--- Work to complete ---
Work through the data below line by line and say how many lines hold "decltype"; give only the number.

--- Stored data ---
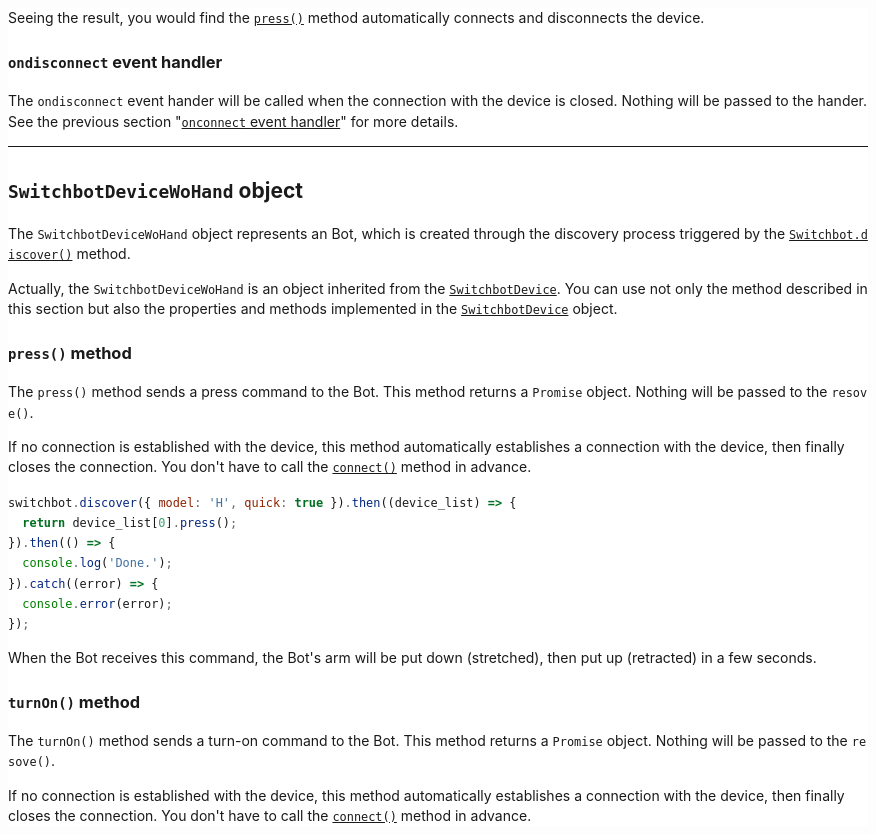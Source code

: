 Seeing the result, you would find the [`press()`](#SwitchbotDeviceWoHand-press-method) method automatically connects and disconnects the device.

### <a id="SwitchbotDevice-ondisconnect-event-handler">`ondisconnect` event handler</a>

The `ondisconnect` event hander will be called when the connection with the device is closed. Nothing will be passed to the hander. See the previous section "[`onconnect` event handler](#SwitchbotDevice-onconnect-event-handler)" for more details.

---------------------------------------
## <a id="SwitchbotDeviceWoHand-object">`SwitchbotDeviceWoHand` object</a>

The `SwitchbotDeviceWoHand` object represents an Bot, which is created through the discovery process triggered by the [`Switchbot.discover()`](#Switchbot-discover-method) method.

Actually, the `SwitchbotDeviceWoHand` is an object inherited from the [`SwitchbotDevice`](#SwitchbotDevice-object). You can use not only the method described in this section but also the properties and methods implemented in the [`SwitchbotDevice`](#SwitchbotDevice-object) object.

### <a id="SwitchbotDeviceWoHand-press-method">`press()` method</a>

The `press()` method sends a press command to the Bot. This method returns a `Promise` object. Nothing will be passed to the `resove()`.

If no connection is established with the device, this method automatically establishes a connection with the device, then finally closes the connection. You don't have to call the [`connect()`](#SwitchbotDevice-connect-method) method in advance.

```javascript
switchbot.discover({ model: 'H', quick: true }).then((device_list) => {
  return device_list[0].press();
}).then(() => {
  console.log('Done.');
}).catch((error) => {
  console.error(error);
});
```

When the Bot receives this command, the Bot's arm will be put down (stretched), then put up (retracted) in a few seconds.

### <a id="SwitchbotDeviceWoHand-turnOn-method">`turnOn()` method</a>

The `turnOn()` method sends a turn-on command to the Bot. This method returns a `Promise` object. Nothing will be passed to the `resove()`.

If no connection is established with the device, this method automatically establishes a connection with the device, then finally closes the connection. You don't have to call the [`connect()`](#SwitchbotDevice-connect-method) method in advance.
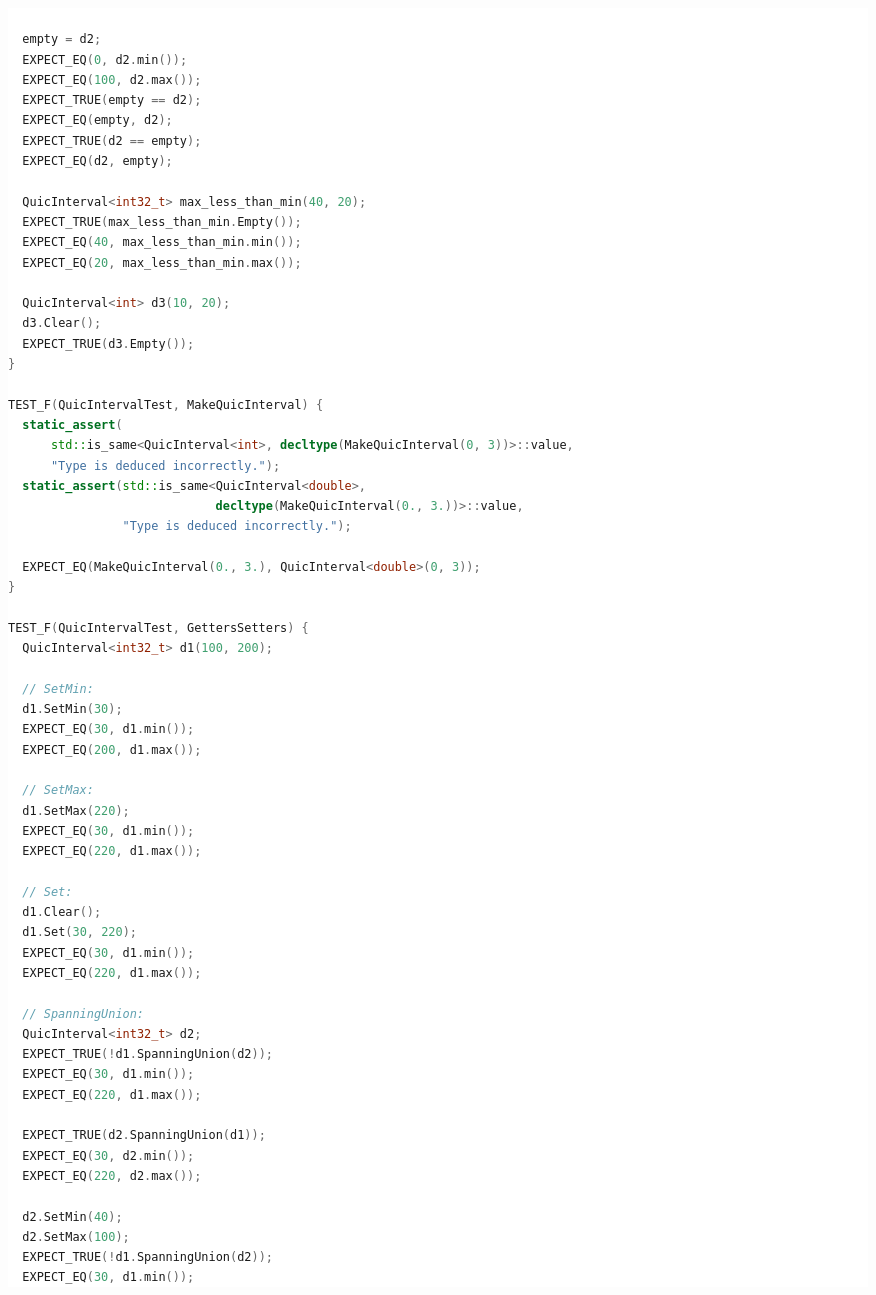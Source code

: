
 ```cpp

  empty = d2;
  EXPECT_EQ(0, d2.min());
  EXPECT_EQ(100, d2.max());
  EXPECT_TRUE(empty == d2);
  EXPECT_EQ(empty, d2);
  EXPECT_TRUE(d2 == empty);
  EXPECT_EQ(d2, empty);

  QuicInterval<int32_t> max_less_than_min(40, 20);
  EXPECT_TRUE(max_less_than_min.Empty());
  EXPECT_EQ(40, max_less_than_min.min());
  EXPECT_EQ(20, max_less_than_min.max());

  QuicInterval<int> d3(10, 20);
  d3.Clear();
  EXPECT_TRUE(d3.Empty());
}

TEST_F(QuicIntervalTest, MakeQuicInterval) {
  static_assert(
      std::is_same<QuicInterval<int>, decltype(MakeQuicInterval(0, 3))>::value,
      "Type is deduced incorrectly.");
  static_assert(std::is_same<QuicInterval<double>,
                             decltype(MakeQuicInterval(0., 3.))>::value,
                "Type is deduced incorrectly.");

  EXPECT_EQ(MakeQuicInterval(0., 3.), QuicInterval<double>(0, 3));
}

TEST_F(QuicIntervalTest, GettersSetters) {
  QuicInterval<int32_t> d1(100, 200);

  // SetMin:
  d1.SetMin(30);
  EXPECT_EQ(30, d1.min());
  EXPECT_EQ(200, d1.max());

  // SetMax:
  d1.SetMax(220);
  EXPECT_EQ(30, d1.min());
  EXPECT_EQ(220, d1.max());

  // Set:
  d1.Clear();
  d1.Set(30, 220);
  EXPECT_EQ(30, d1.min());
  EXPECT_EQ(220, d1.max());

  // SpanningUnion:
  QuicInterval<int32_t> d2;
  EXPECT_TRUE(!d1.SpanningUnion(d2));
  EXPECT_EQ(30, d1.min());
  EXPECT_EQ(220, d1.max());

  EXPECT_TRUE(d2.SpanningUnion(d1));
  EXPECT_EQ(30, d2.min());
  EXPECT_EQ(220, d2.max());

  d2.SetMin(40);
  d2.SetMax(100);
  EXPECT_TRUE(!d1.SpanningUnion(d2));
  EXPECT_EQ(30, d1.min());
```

--- Result of this exercise ---
2